#### INSTRUCTIONS FOR THE TASK:
Wherever the string "with" turns up in the data, copy the whole line.

-------- TASK MATERIAL

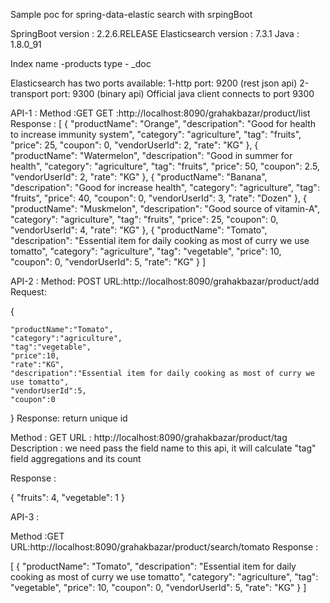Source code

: Sample poc for spring-data-elastic search with srpingBoot

SpringBoot version    : 2.2.6.RELEASE
Elasticsearch version : 7.3.1
Java                  : 1.8.0_91   

Index name -products
type       - _doc

Elasticsearch has two ports available:
1-http port: 9200 (rest json api)
2-transport port: 9300 (binary api)
Official java client connects to port 9300

API-1 :
Method :GET
GET :http://localhost:8090/grahakbazar/product/list
Response :
[
    {
        "productName": "Orange",
        "descripation": "Good for health to increase immunity system",
        "category": "agriculture",
        "tag": "fruits",
        "price": 25,
        "coupon": 0,
        "vendorUserId": 2,
        "rate": "KG"
    },
    {
        "productName": "Watermelon",
        "descripation": "Good in summer for health",
        "category": "agriculture",
        "tag": "fruits",
        "price": 50,
        "coupon": 2.5,
        "vendorUserId": 2,
        "rate": "KG"
    },
    {
        "productName": "Banana",
        "descripation": "Good for increase health",
        "category": "agriculture",
        "tag": "fruits",
        "price": 40,
        "coupon": 0,
        "vendorUserId": 3,
        "rate": "Dozen"
    },
    {
        "productName": "Muskmelon",
        "descripation": "Good source of vitamin-A",
        "category": "agriculture",
        "tag": "fruits",
        "price": 25,
        "coupon": 0,
        "vendorUserId": 4,
        "rate": "KG"
    },
    {
        "productName": "Tomato",
        "descripation": "Essential item for daily cooking as most of curry we use tomatto",
        "category": "agriculture",
        "tag": "vegetable",
        "price": 10,
        "coupon": 0,
        "vendorUserId": 5,
        "rate": "KG"
    }
]

API-2 :
Method: POST
URL:http://localhost:8090/grahakbazar/product/add
Request:

{
	
	"productName":"Tomato",
	"category":"agriculture",
	"tag":"vegetable",
	"price":10,
	"rate":"KG",
	"descripation":"Essential item for daily cooking as most of curry we use tomatto",
	"vendorUserId":5,
	"coupon":0
}
Response:
 return unique id


Method : GET
URL    : http://localhost:8090/grahakbazar/product/tag
Description :
we need pass the field name to this api, it will calculate "tag" field aggregations and its count


Response :

{
    "fruits": 4,
    "vegetable": 1
}


API-3 :

Method :GET
URL:http://localhost:8090/grahakbazar/product/search/tomato
Response :

[
    {
        "productName": "Tomato",
        "descripation": "Essential item for daily cooking as most of curry we use tomatto",
        "category": "agriculture",
        "tag": "vegetable",
        "price": 10,
        "coupon": 0,
        "vendorUserId": 5,
        "rate": "KG"
    }
]
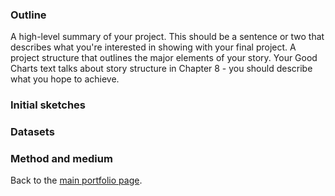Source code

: ### Outline
A high-level summary of your project.  This should be a sentence or two that describes what you're interested in showing with your final project.
A project structure that outlines the major elements of your story. Your Good Charts text talks about story structure in Chapter 8 - you should describe what you hope to achieve.  



### Initial sketches

### Datasets

### Method and medium


Back to the [main portfolio page](https://tracycccc.github.io/tracy-data-visualization/).
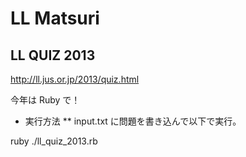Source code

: LL Matsuri
==========

LL QUIZ 2013
------------

http://ll.jus.or.jp/2013/quiz.html

今年は Ruby で！

* 実行方法
** input.txt に問題を書き込んで以下で実行。

 ruby ./ll_quiz_2013.rb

----------------

#### EXPECTED OUTPUT:
: Sample poc for spring-data-elastic search with srpingBoot
A high-level summary of your project.  This should be a sentence or two that describes what you're interested in showing with your final project.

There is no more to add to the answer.